Task instructions:
Every line below from the one with "Daqui pra frente" through the one with "## Open Collaboration" should be retyped exactly, both ends included; no other lines and no pictures.

Data excerpts:
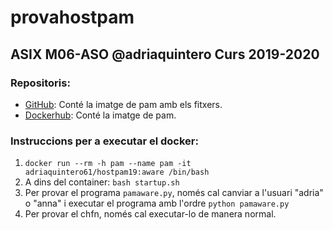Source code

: # provahostpam
## ASIX M06-ASO @adriaquintero Curs 2019-2020
### Repositoris:
- [GitHub](https://github.com/adriaquinterol/provahostpam): Conté la imatge de pam amb els fitxers.
- [Dockerhub](https://hub.docker.com/repository/docker/adriaquintero61/hostpam19): Conté la imatge de pam.

### Instruccions per a executar el docker:

1. `docker run --rm -h pam --name pam -it adriaquintero61/hostpam19:aware /bin/bash` 
2. A dins del container: `bash startup.sh`
3. Per provar el programa `pamaware.py`, només cal canviar a l'usuari "adria" o "anna" i executar el programa amb l'ordre `python pamaware.py`
4. Per provar el chfn, només cal executar-lo de manera normal.
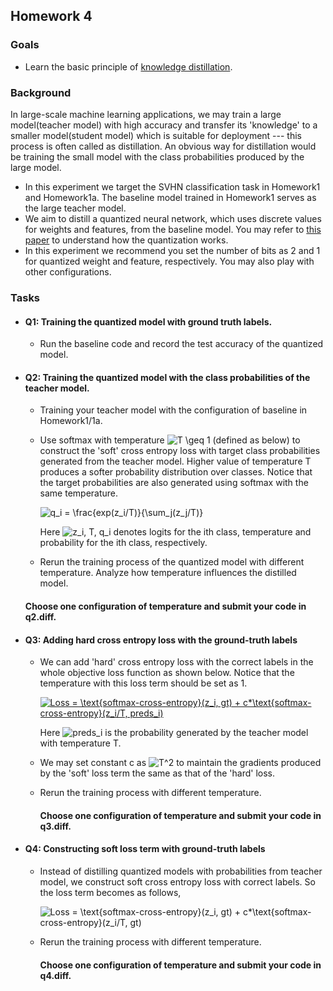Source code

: ## Homework 4  

### Goals
 * Learn the basic principle of [knowledge distillation](https://arxiv.org/abs/1503.02531).
### Background
In large-scale machine learning applications, we may train a large model(teacher model) with high accuracy and transfer its 'knowledge' to a smaller model(student model) which is suitable for deployment --- this process is often called as distillation. An obvious way for distillation would be training the small model with the class probabilities produced by the large model.

* In this experiment we target the SVHN classification task in Homework1 and Homework1a. The baseline model trained in Homework1 serves as the large teacher model. 
* We aim to distill a quantized neural network, which uses discrete values for weights and features, from the baseline model. You may refer to [this paper](https://arxiv.org/abs/1606.06160) to understand how the quantization works.  
* In this experiment we recommend you set the number of bits as 2 and 1 for quantized weight and feature, respectively. You may also play with other configurations.


### Tasks

- #### Q1: Training the quantized model with ground truth labels.
  - Run the baseline code and record the test accuracy of the quantized model.

- #### Q2: Training the quantized model with the class probabilities of the teacher model.
   - Training your teacher model with the configuration of baseline in Homework1/1a.
   - Use softmax with temperature <img src="https://latex.codecogs.com/gif.latex?T&space;\geq&space;1" title="T \geq 1" /> (defined as below) to construct the 'soft' cross entropy loss with target class probabilities generated from the teacher model. Higher value of temperature T produces a softer probability distribution over classes.
Notice that the target probabilities are also generated using softmax with the same temperature.

       <img src="https://latex.codecogs.com/gif.latex?q_i&space;=&space;\frac{exp(z_i/T)}{\sum_j(z_j/T)}" title="q_i = \frac{exp(z_i/T)}{\sum_j(z_j/T)}" />

       Here <img src="https://latex.codecogs.com/gif.latex?z_i,&space;T,&space;q_i" title="z_i, T, q_i" />  denotes logits for the ith class, temperature and probability for the ith class, respectively.     
   - Rerun the training process of the quantized model with different temperature. Analyze how temperature influences the distilled model.
    #### Choose one configuration of temperature and submit your code in q2.diff.

- #### Q3: Adding hard cross entropy loss with the ground-truth labels
   -  We can add 'hard' cross entropy loss with the correct labels in the whole objective loss function as shown below. Notice that the temperature with this loss term should be set as 1. 
      
      <a href="https://www.codecogs.com/eqnedit.php?latex=Loss&space;=&space;\text{softmax-cross-entropy}(z_i,&space;gt)&space;&plus;&space;c*\text{softmax-cross-entropy}(z_i/T,&space;preds_i)" target="_blank"><img src="https://latex.codecogs.com/png.latex?Loss&space;=&space;\text{softmax-cross-entropy}(z_i,&space;gt)&space;&plus;&space;c*\text{softmax-cross-entropy}(z_i/T,&space;preds_i)" title="Loss = \text{softmax-cross-entropy}(z_i, gt) + c*\text{softmax-cross-entropy}(z_i/T, preds_i)" /></a>
     
      Here  <img src="https://latex.codecogs.com/gif.latex?preds_i" title="preds_i" /> is the  probability generated by the teacher model with temperature T.
   - We may set constant c as <img src="https://latex.codecogs.com/gif.latex?T^2" title="T^2" /> to maintain the gradients produced by the 'soft' loss term the same as that of the 'hard' loss.
   - Rerun the training process with different temperature.
     #### Choose one configuration of temperature and submit your code in q3.diff.


- #### Q4: Constructing soft loss term with ground-truth labels 
  - Instead of distilling quantized models with probabilities from teacher model,  we construct soft cross entropy loss with correct labels. So the loss term becomes as follows, 
 
     <img src="https://latex.codecogs.com/gif.latex?Loss&space;=&space;\text{softmax-cross-entropy}(z_i,&space;gt)&space;&plus;&space;c*\text{softmax-cross-entropy}(z_i/T,&space;gt)" title="Loss = \text{softmax-cross-entropy}(z_i, gt) + c*\text{softmax-cross-entropy}(z_i/T, gt)" />
  - Rerun the training process with different temperature.
    
    #### Choose one configuration of temperature and submit your code in q4.diff.
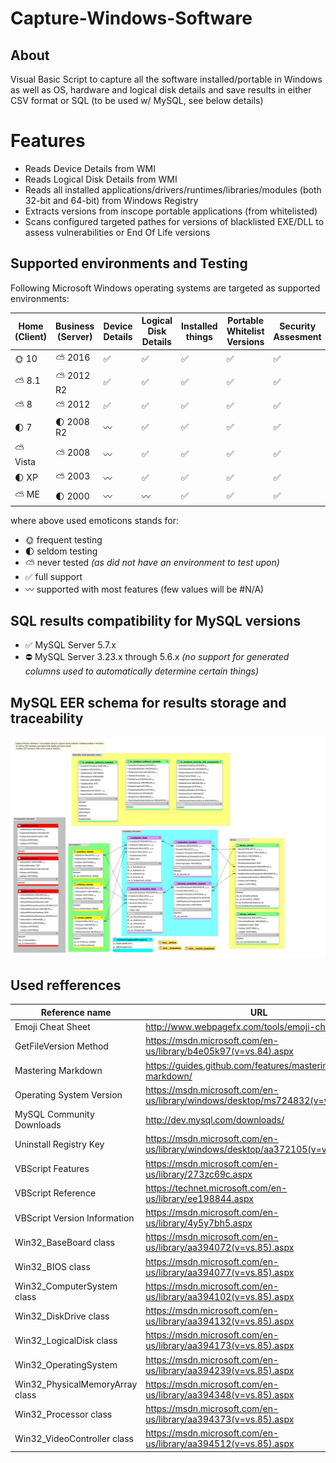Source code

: # Capture-Windows-Software
## About
Visual Basic Script to capture all the software installed/portable in Windows as well as OS, hardware and logical disk details and save results in either CSV format or SQL (to be used w/ MySQL, see below details)

# Features
* Reads Device Details from WMI
* Reads Logical Disk Details from WMI
* Reads all installed applications/drivers/runtimes/libraries/modules (both 32-bit and 64-bit) from Windows Registry
* Extracts versions from inscope portable applications (from whitelisted)
* Scans configured targeted pathes for versions of blacklisted EXE/DLL to assess vulnerabilities or End Of Life versions

## Supported environments and Testing
Following Microsoft Windows operating systems are targeted as supported environments:

Home (Client) | Business (Server) |  Device Details | Logical Disk Details | Installed things | Portable Whitelist Versions | Security Assesment
------------- | ----------------- | --------------- | -------------------- | ---------------- | --------------------------- | ------------------
:sun_with_face: 10 | :partly_sunny: 2016 | :white_check_mark: | :white_check_mark: | :white_check_mark: | :white_check_mark: | :white_check_mark:
:partly_sunny: 8.1 | :partly_sunny: 2012 R2 | :white_check_mark: | :white_check_mark: | :white_check_mark: | :white_check_mark: | :white_check_mark:
:partly_sunny: 8 | :partly_sunny: 2012 | :white_check_mark: | :white_check_mark: | :white_check_mark: | :white_check_mark: | :white_check_mark:
:first_quarter_moon: 7 | :first_quarter_moon: 2008 R2 | :wavy_dash: | :white_check_mark: | :white_check_mark: | :white_check_mark: | :white_check_mark:
:partly_sunny: Vista | :partly_sunny: 2008 | :wavy_dash: | :white_check_mark: | :white_check_mark: | :white_check_mark: | :white_check_mark:
:first_quarter_moon: XP | :partly_sunny: 2003 | :wavy_dash: | :white_check_mark: | :white_check_mark: |:white_check_mark: | :white_check_mark:
:partly_sunny: ME | :first_quarter_moon: 2000 |  :wavy_dash: |  :wavy_dash: | :white_check_mark: |:white_check_mark: | :white_check_mark:

where above used emoticons stands for:
* :sun_with_face: frequent testing
* :first_quarter_moon: seldom testing
* :partly_sunny: never tested _(as did not have an environment to test upon)_
* :white_check_mark: full support
* :wavy_dash: supported with most features (few values will be #N/A)

## SQL results compatibility for MySQL versions
* :white_check_mark: MySQL Server 5.7.x
* :no_entry: MySQL Server 3.23.x through 5.6.x _(no support for generated columns used to automatically determine certain things)_

## MySQL EER schema for results storage and traceability
![Capture-Windows-Software - MySQL EER schema](https://github.com/danielgp/capture-windows-software/blob/master/MySQL/CaptureWindowsSoftware-EER_Diagram.svg)

## Used refferences

Reference name | URL
-------------- | ---
Emoji Cheat Sheet | http://www.webpagefx.com/tools/emoji-cheat-sheet/
GetFileVersion Method | https://msdn.microsoft.com/en-us/library/b4e05k97(v=vs.84).aspx
Mastering Markdown | https://guides.github.com/features/mastering-markdown/
Operating System Version | https://msdn.microsoft.com/en-us/library/windows/desktop/ms724832(v=vs.85).aspx
MySQL Community Downloads | http://dev.mysql.com/downloads/
Uninstall Registry Key | https://msdn.microsoft.com/en-us/library/windows/desktop/aa372105(v=vs.85).aspx
VBScript Features | https://msdn.microsoft.com/en-us/library/273zc69c.aspx
VBScript Reference | https://technet.microsoft.com/en-us/library/ee198844.aspx
VBScript Version Information | https://msdn.microsoft.com/en-us/library/4y5y7bh5.aspx
Win32_BaseBoard class | https://msdn.microsoft.com/en-us/library/aa394072(v=vs.85).aspx
Win32_BIOS class | https://msdn.microsoft.com/en-us/library/aa394077(v=vs.85).aspx
Win32_ComputerSystem class | https://msdn.microsoft.com/en-us/library/aa394102(v=vs.85).aspx
Win32_DiskDrive class | https://msdn.microsoft.com/en-us/library/aa394132(v=vs.85).aspx
Win32_LogicalDisk class | https://msdn.microsoft.com/en-us/library/aa394173(v=vs.85).aspx
Win32_OperatingSystem | https://msdn.microsoft.com/en-us/library/aa394239(v=vs.85).aspx
Win32_PhysicalMemoryArray class | https://msdn.microsoft.com/en-us/library/aa394348(v=vs.85).aspx
Win32_Processor class | https://msdn.microsoft.com/en-us/library/aa394373(v=vs.85).aspx
Win32_VideoController class | https://msdn.microsoft.com/en-us/library/aa394512(v=vs.85).aspx
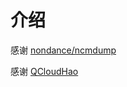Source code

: # 介绍

感谢 [nondance/ncmdump](https://github.com/nondanee/ncmdump "nondance/ncmdump")

感谢 [QCloudHao](https://github.com/QCloudHao/ncmdump)
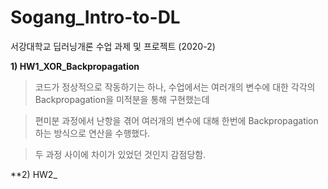 # Sogang_Intro-to-DL
서강대학교 딥러닝개론 수업 과제 및 프로젝트 (2020-2)

**1) HW1_XOR_Backpropagation**
> 코드가 정상적으로 작동하기는 하나, 수업에서는 여러개의 변수에 대한 각각의 Backpropagation을 미적분을 통해 구현했는데

> 편미분 과정에서 난항을 겪어 여러개의 변수에 대해 한번에 Backpropagation하는 방식으로 연산을 수행했다.

> 두 과정 사이에 차이가 있었던 것인지 감점당함.

**2) HW2_
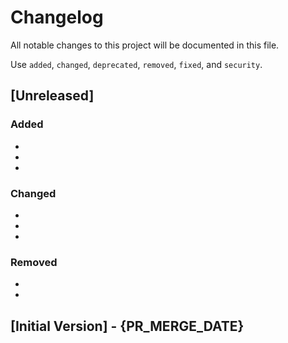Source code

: # Changelog

All notable changes to this project will be documented in this file.

Use `added`, `changed`, `deprecated`, `removed`, `fixed`, and `security`.

## [Unreleased]

### Added

- 
- 
- 

### Changed

- 
- 
- 

### Removed

- 
- 

## [Initial Version] - {PR_MERGE_DATE}
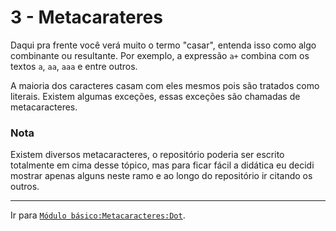# 3 - Metacarateres
Daqui pra frente você verá muito o termo "casar", entenda isso como algo combinante ou resultante.
Por exemplo, a expressão `a+` combina com os textos `a`, `aa`, `aaa` e entre outros.

A maioria dos caracteres casam com eles mesmos pois são tratados como literais. Existem algumas exceções, essas exceções são chamadas de metacaracteres.

### Nota
Existem diversos metacaracteres, o repositório poderia ser escrito totalmente em cima desse tópico, mas para ficar fácil a didática eu decidi mostrar apenas alguns neste ramo e ao longo do repositório ir citando os outros.

---

Ir para [`Módulo básico:Metacaracteres:Dot`](dot.md).
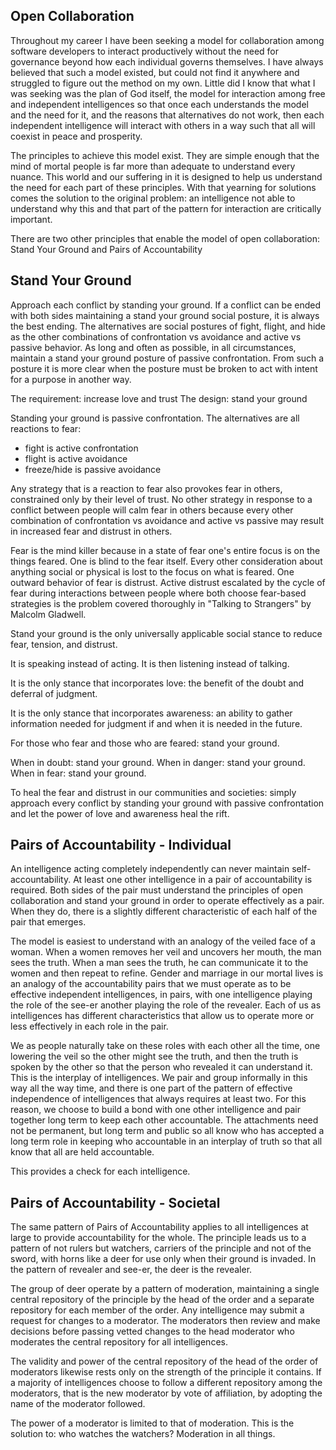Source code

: ## Open Collaboration

Throughout my career I have been seeking a model for collaboration among software developers to interact productively without the need for governance beyond how each individual governs themselves. I have always believed that such a model existed, but could not find it anywhere and struggled to figure out the method on my own. Little did I know that what I was seeking was the plan of God itself, the model for interaction among free and independent intelligences so that once each understands the model and the need for it, and the reasons that alternatives do not work, then each independent intelligence will interact with others in a way such that all will coexist in peace and prosperity.

The principles to achieve this model exist. They are simple enough that the mind of mortal people is far more than adequate to understand every nuance. This world and our suffering in it is designed to help us understand the need for each part of these principles. With that yearning for solutions comes the solution to the original problem: an intelligence not able to understand why this and that part of the pattern for interaction are critically important.

There are two other principles that enable the model of open collaboration: Stand Your Ground and Pairs of Accountability

## Stand Your Ground

Approach each conflict by standing your ground. If a conflict can be ended with both sides maintaining a stand your ground social posture, it is always the best ending. The alternatives are social postures of fight, flight, and hide as the other combinations of confrontation vs avoidance and active vs passive behavior. As long and often as possible, in all circumstances, maintain a stand your ground posture of passive confrontation. From such a posture it is more clear when the posture must be broken to act with intent for a purpose in another way.

The requirement: increase love and trust
The design: stand your ground

Standing your ground is passive confrontation. The alternatives are all reactions to fear:

- fight is active confrontation
- flight is active avoidance
- freeze/hide is passive avoidance

Any strategy that is a reaction to fear also provokes fear in others, constrained only by their level of trust. No other strategy in response to a conflict between people will calm fear in others because every other combination of confrontation vs avoidance and active vs passive may result in increased fear and distrust in others.

Fear is the mind killer because in a state of fear one's entire focus is on the things feared. One is blind to the fear itself. Every other consideration about anything social or physical is lost to the focus on what is feared. One outward behavior of fear is distrust. Active distrust escalated by the cycle of fear during interactions between people where both choose fear-based strategies is the problem covered thoroughly in "Talking to Strangers" by Malcolm Gladwell.

Stand your ground is the only universally applicable social stance to reduce fear, tension, and distrust.

It is speaking instead of acting. It is then listening instead of talking.

It is the only stance that incorporates love: the benefit of the doubt and deferral of judgment.

It is the only stance that incorporates awareness: an ability to gather information needed for judgment if and when it is needed in the future.

For those who fear and those who are feared: stand your ground.

When in doubt: stand your ground.
When in danger: stand your ground.
When in fear: stand your ground.

To heal the fear and distrust in our communities and societies: simply approach every conflict by standing your ground with passive confrontation and let the power of love and awareness heal the rift.

## Pairs of Accountability - Individual

An intelligence acting completely independently can never maintain self-accountability. At least one other intelligence in a pair of accountability is required. Both sides of the pair must understand the principles of open collaboration and stand your ground in order to operate effectively as a pair. When they do, there is a slightly different characteristic of each half of the pair that emerges.

The model is easiest to understand with an analogy of the veiled face of a woman. When a women removes her veil and uncovers her mouth, the man sees the truth. When a man sees the truth, he can communicate it to the women and then repeat to refine. Gender and marriage in our mortal lives is an analogy of the accountability pairs that we must operate as to be effective independent intelligences, in pairs, with one intelligence playing the role of the see-er another playing the role of the revealer. Each of us as intelligences has different characteristics that allow us to operate more or less effectively in each role in the pair.

We as people naturally take on these roles with each other all the time, one lowering the veil so the other might see the truth, and then the truth is spoken by the other so that the person who revealed it can understand it. This is the interplay of intelligences. We pair and group informally in this way all the way time, and there is one part of the pattern of effective independence of intelligences that always requires at least two. For this reason, we choose to build a bond with one other intelligence and pair together long term to keep each other accountable. The attachments need not be permanent, but long term and public so all know who has accepted a long term role in keeping who accountable in an interplay of truth so that all know that all are held accountable.

This provides a check for each intelligence.

## Pairs of Accountability - Societal

The same pattern of Pairs of Accountability applies to all intelligences at large to provide accountability for the whole. The principle leads us to a pattern of not rulers but watchers, carriers of the principle and not of the sword, with horns like a deer for use only when their ground is invaded. In the pattern of revealer and see-er, the deer is the revealer.

The group of deer operate by a pattern of moderation, maintaining a single central repository of the principle by the head of the order and a separate repository for each member of the order. Any intelligence may submit a request for changes to a moderator. The moderators then review and make decisions before passing vetted changes to the head moderator who moderates the central repository for all intelligences.

The validity and power of the central repository of the head of the order of moderators likewise rests only on the strength of the principle it contains. If a majority of intelligences choose to follow a different repository among the moderators, that is the new moderator by vote of affiliation, by adopting the name of the moderator followed.

The power of a moderator is limited to that of moderation. This is the solution to: who watches the watchers? Moderation in all things.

Worked solution:
Daqui pra frente você verá muito o termo "casar", entenda isso como algo combinante ou resultante.
Por exemplo, a expressão `a+` combina com os textos `a`, `aa`, `aaa` e entre outros.

A maioria dos caracteres casam com eles mesmos pois são tratados como literais. Existem algumas exceções, essas exceções são chamadas de metacaracteres.

### Nota
Existem diversos metacaracteres, o repositório poderia ser escrito totalmente em cima desse tópico, mas para ficar fácil a didática eu decidi mostrar apenas alguns neste ramo e ao longo do repositório ir citando os outros.

---

Ir para [`Módulo básico:Metacaracteres:Dot`](dot.md).
Source code

: ## Open Collaboration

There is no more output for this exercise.